13 One way to focus on our ministry is by simplifying our life so that we can spend more time helping others come to know and love Jehovah. * For example, could we adjust our secular working hours so that we can spend more time in the ministry during the week? Could we reduce some recreational activities that may be very time-consuming?

14. What adjustments did one couple make in order to give more time and attention to the ministry?

14 This is what one elder, Elias, and his wife did. He explains: “We could not pioneer at that time, but we had to start somewhere. So we took relatively small steps toward increasing our time in the ministry. For example, we reduced our expenses, cut back on what we now view as excessive recreational activities, and asked our employers for a more flexible schedule. As a result, we were able to participate in evening witnessing, conduct more Bible studies, and even share in the midweek field service twice a month. What a joy!”


Applying what we learn at the midweek meeting will help us to make continual progress in our ministry (See paragraphs 15-16) *

15-16. In line with 1 Timothy 4:13, 15, how can we keep improving our skills as evangelizers? (See also the box “ Goals to Help Me Fully Accomplish My Ministry.”)

15 Another way to accomplish our ministry more fully is by improving our skills in the preaching work. People in some professions are required to receive ongoing training and education in order to improve their knowledge and skills. This is also true of Kingdom preachers. We need to continue learning how to be more skillful in our ministry.​—Prov. 1:5; read 1 Timothy 4:13, 15.

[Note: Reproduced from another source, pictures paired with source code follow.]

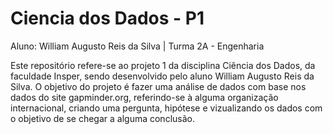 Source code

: # Ciencia dos Dados - P1

Aluno: William Augusto Reis da Silva |
 Turma 2A - Engenharia

Este repositório refere-se ao projeto 1 da disciplina Ciência dos Dados, da faculdade Insper, sendo desenvolvido pelo aluno William Augusto Reis da Silva.
O objetivo do projeto é fazer uma análise de dados com base nos dados do site gapminder.org, referindo-se à alguma organização internacional, criando uma pergunta, hipótese e vizualizando os dados com o objetivo de se chegar a alguma conclusão.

16 How, though, can we continue to make progress in our ministry? By paying close attention to the instruction we receive at the weekly Life and Ministry Meeting. This meeting provides invaluable training to help us progressively improve our skills in the field service. For instance, when the chairman gives counsel to those who have presented student assignments, we can identify suggestions that can help us improve in our ministry. We can put those suggestions into practice the next time we share the good news with someone. We could ask our field service group overseer for help or work in the ministry with him or with another experienced publisher, a pioneer, or the circuit overseer. As we become more skilled at using each tool in the Teaching Toolbox, we will enjoy our preaching and teaching more.

17. What will you experience when you fully accomplish your ministry?

17 How privileged we are that Jehovah allows us to be his “fellow workers”! (1 Cor. 3:9) When you “make sure of the more important things” and focus on the Christian ministry, you will “serve Jehovah with rejoicing.” (Phil. 1:10; Ps. 100:2) As one of God’s ministers, you can be confident that he will give you the power you need to accomplish your ministry no matter what challenges or limitations you may face. (2 Cor. 4:1, 7; 6:4) Whether your circumstances allow you to have a small or a great share in witnessing, you can “have cause for rejoicing” when you are whole-souled in your ministry. (Gal. 6:4) When you fully accomplish your ministry, you show your love for Jehovah and for your fellow man. “By doing this you will save both yourself and those who listen to you.”​—1 Tim. 4:16.

SONG 58 Searching for Friends of Peace

^ par. 5 We have been commissioned to preach the good news of the Kingdom and to make disciples. This article will consider how we can fully accomplish our ministry, even if we have challenging personal circumstances. We will also learn how we can make our preaching work more effective and rewarding.

^ par. 4 EXPRESSION EXPLAINED: Our Christian ministry includes various aspects of preaching and teaching, construction and maintenance of theocratic facilities, and disaster relief work.​—2 Cor. 5:18, 19; 8:4.

^ par. 13 See the seven steps listed in the box “How to Simplify Your Life” in The Watchtower of July 2016, p. 10.

^ par. 62 PICTURE DESCRIPTIONS: A sister demonstrates a return visit during the midweek meeting. Afterward, as the meeting chairman gives counsel, she makes notes in her Teaching brochure. Later, on the weekend, she uses in the field ministry what she learned at the meeting.